It also promoted Australia telecom executive Robyn Denholm, who joined Tesla's board in 2014, to replace Musk as chair in early November.
But it is unclear how much power she actually has over Musk, Kelley Blue Book editor Matt DeLorenzo said Tuesday on CNBC's "Power Lunch."
"There was this agreement to bring in Robyn Denholm as the chairman, and the real question here is: Is that window dressing? I mean the question is, "Who is sort of Elon's boss and how is this issue going to be addressed?'" DeLorenzo said.
After the SEC's filed its most recent complaint, Musk took to twitter again to criticize the agency, saying "Something is broken with SEC oversight."

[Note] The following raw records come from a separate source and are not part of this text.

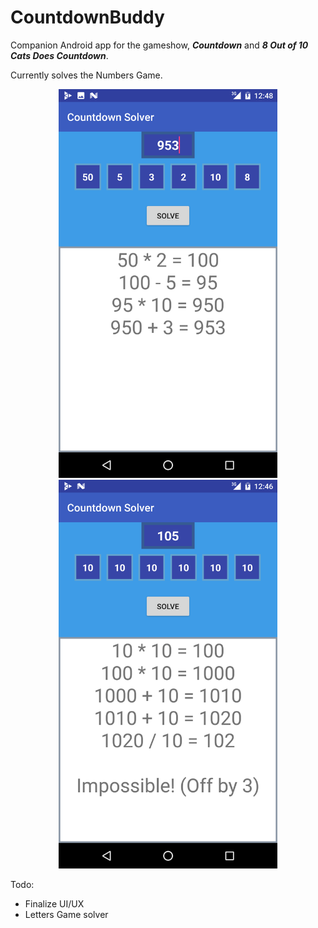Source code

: # CountdownBuddy
Companion Android app for the gameshow, ***Countdown*** and ***8 Out of 10 Cats Does Countdown***.

Currently solves the Numbers Game.

<p align="center">
  <img src="https://raw.githubusercontent.com/AmbiguousNinja/CountdownBuddy/master/images/possible.png" width="350"/>
  <img src="https://raw.githubusercontent.com/AmbiguousNinja/CountdownBuddy/master/images/impossible.png" width="350"/>
</p>

Todo:
- Finalize UI/UX
- Letters Game solver

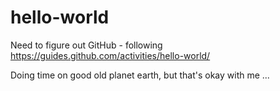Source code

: # hello-world
Need to figure out GitHub - following https://guides.github.com/activities/hello-world/

Doing time on good old planet earth, but that's okay with me ...
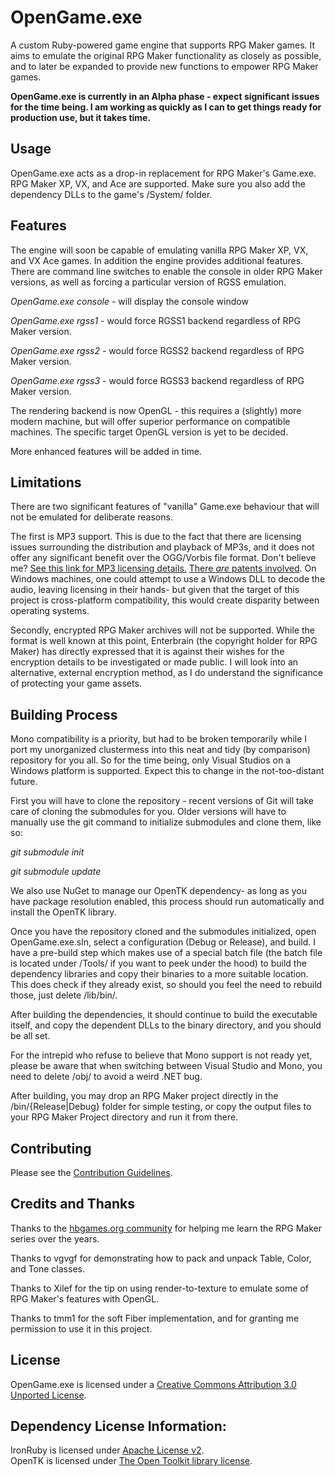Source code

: # OpenGame.exe
A custom Ruby-powered game engine that supports RPG Maker games.  It aims to emulate the original 
RPG Maker functionality as closely as possible, and to later be expanded to provide new functions 
to empower RPG Maker games.

**OpenGame.exe is currently in an Alpha phase - expect significant issues for the time being. I 
am working as quickly as I can to get things ready for production use, but it takes time.**


Usage
-----
OpenGame.exe acts as a drop-in replacement for RPG Maker's Game.exe. RPG Maker XP, VX, and Ace are 
supported.  Make sure you also add the dependency DLLs to the game's /System/ folder.


Features
--------
The engine will soon be capable of emulating vanilla RPG Maker XP, VX, and VX Ace games. In 
addition the engine provides additional features.  There are command line switches to enable
the console in older RPG Maker versions, as well as forcing a particular version of RGSS emulation.

*OpenGame.exe console* - will display the console window

*OpenGame.exe rgss1* - would force RGSS1 backend regardless of RPG Maker version.

*OpenGame.exe rgss2* - would force RGSS2 backend regardless of RPG Maker version.

*OpenGame.exe rgss3* - would force RGSS3 backend regardless of RPG Maker version.


The rendering backend is now OpenGL - this requires a (slightly) more modern machine, but will 
offer superior performance on compatible machines.  The specific target OpenGL version is yet to 
be decided.

More enhanced features will be added in time.


Limitations
-----------
There are two significant features of "vanilla" Game.exe behaviour that will not be emulated for
deliberate reasons.

The first is MP3 support.  This is due to the fact that there are licensing issues surrounding
the distribution and playback of MP3s, and it does not offer any significant benefit over the
OGG/Vorbis file format. Don't believe me? [See this link for MP3 licensing details.](http://mp3licensing.com/royalty/software.html)
[There *are* patents involved](http://mp3licensing.com/patents/index.html).
On Windows machines, one could attempt to use a Windows DLL to decode the audio, leaving licensing 
in their hands- but given that the target of this project is cross-platform compatibility, this 
would create disparity between operating systems.

Secondly, encrypted RPG Maker archives will not be supported.  While the format is well known 
at this point, Enterbrain (the copyright holder for RPG Maker) has directly expressed that it is 
against their wishes for the encryption details to be investigated or made public. I will look 
into an alternative, external encryption method, as I do understand the significance of protecting
your game assets.


Building Process
----------------
Mono compatibility is a priority, but had to be broken temporarily while I port my unorganized 
clustermess into this neat and tidy (by comparison) repository for you all.  So for the time 
being, only Visual Studios on a Windows platform is supported. Expect this to change in the 
not-too-distant future.


First you will have to clone the repository - recent versions of Git will take care of cloning
the submodules for you.  Older versions will have to manually use the git command to initialize
submodules and clone them, like so:

*git submodule init*

*git submodule update*


We also use NuGet to manage our OpenTK dependency- as long as you have package resolution enabled, 
this process should run automatically and install the OpenTK library.

Once you have the repository cloned and the submodules initialized, open OpenGame.exe.sln, select 
a configuration (Debug or Release), and build.  I have a pre-build step which makes use of a 
special batch file (the batch file is located under /Tools/ if you want to peek under the hood) 
to build the dependency libraries and copy their binaries to a more suitable location.  This does 
check if they already exist, so should you feel the need to rebuild those, just delete /lib/bin/.

After building the dependencies, it should continue to build the executable itself, and copy the
dependent DLLs to the binary directory, and you should be all set.

For the intrepid who refuse to believe that Mono support is not ready yet, please be aware that 
when switching between Visual Studio and Mono, you need to delete /obj/ to avoid a weird .NET bug.

After building, you may drop an RPG Maker project directly in the /bin/{Release|Debug} folder for
simple testing, or copy the output files to your RPG Maker Project directory and run it from there.


Contributing
------------
Please see the [Contribution Guidelines](CONTRIBUTING.MD).


Credits and Thanks
------------------
Thanks to the [hbgames.org community](http://www.hbgames.org/) for helping me learn the RPG Maker 
series over the years.  

Thanks to vgvgf for demonstrating how to pack and unpack Table, Color, and Tone classes.  

Thanks to Xilef for the tip on using render-to-texture to emulate some of RPG Maker's features 
with OpenGL.

Thanks to tmm1 for the soft Fiber implementation, and for granting me permission to use it in this
project.


License
-------
OpenGame.exe is licensed under a 
[Creative Commons Attribution 3.0 Unported License](http://creativecommons.org/licenses/by/3.0/).


Dependency License Information:
-------------------------------

IronRuby is licensed under [Apache License v2](http://www.apache.org/licenses/LICENSE-2.0).  
OpenTK is licensed under [The Open Toolkit library license](http://www.opentk.com/project/license).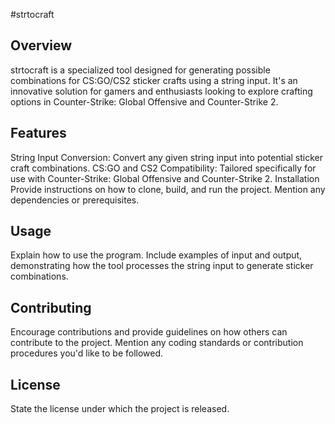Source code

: #strtocraft

## Overview
strtocraft is a specialized tool designed for generating possible combinations for CS:GO/CS2 sticker crafts using a string input. It's an innovative solution for gamers and enthusiasts looking to explore crafting options in Counter-Strike: Global Offensive and Counter-Strike 2.

## Features
String Input Conversion: Convert any given string input into potential sticker craft combinations.
CS:GO and CS2 Compatibility: Tailored specifically for use with Counter-Strike: Global Offensive and Counter-Strike 2.
Installation
Provide instructions on how to clone, build, and run the project. Mention any dependencies or prerequisites.

## Usage
Explain how to use the program. Include examples of input and output, demonstrating how the tool processes the string input to generate sticker combinations.

## Contributing
Encourage contributions and provide guidelines on how others can contribute to the project. Mention any coding standards or contribution procedures you'd like to be followed.

## License
State the license under which the project is released.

Even with the new additions, Musk seems to control the board, including who is appointed and removed, Elson said. Any attempt to rein him in results potentially in their replacement.
"And they value, I guess, being on the board more than acting as normal board members would in such a situation," Elson said. "In most companies, they would be gone."
In its complaint, the SEC cited an interview Musk gave with CBS' "60 Minutes" in December when he said the company doesn't need to review his tweets.
Asked how the company would know if he is planning to send a potentially stock-moving tweet without being able to read it, Musk told the news show, "Well, I guess we might make mistakes. Who knows?"
Turnover in Tesla's executive ranks have also raised red flags, especially the sudden departure of former General Counsel Dane Butswinkas, who left after just two months on the job. Tesla has lost more than 40 executives since 2016.
"That should be a signal of something," Elson said.
Former SEC Chairman Harvey Pitt told CNBC that Musk should be held in contempt for his comments. Although Pitt said he does not know why Butswinkas left, he thinks many recently departed executives may feel Musk doesn't listen to them.
"For somebody who's a high-powered, very capable lawyer as he was and is, that has to be incredibly frustrating,"
Pitt said Tuesday on "Squawk Box." "I think the same problem exists in a lot of areas, and unless the board steps up its oversight, we will continue to see this huge amount of turnover."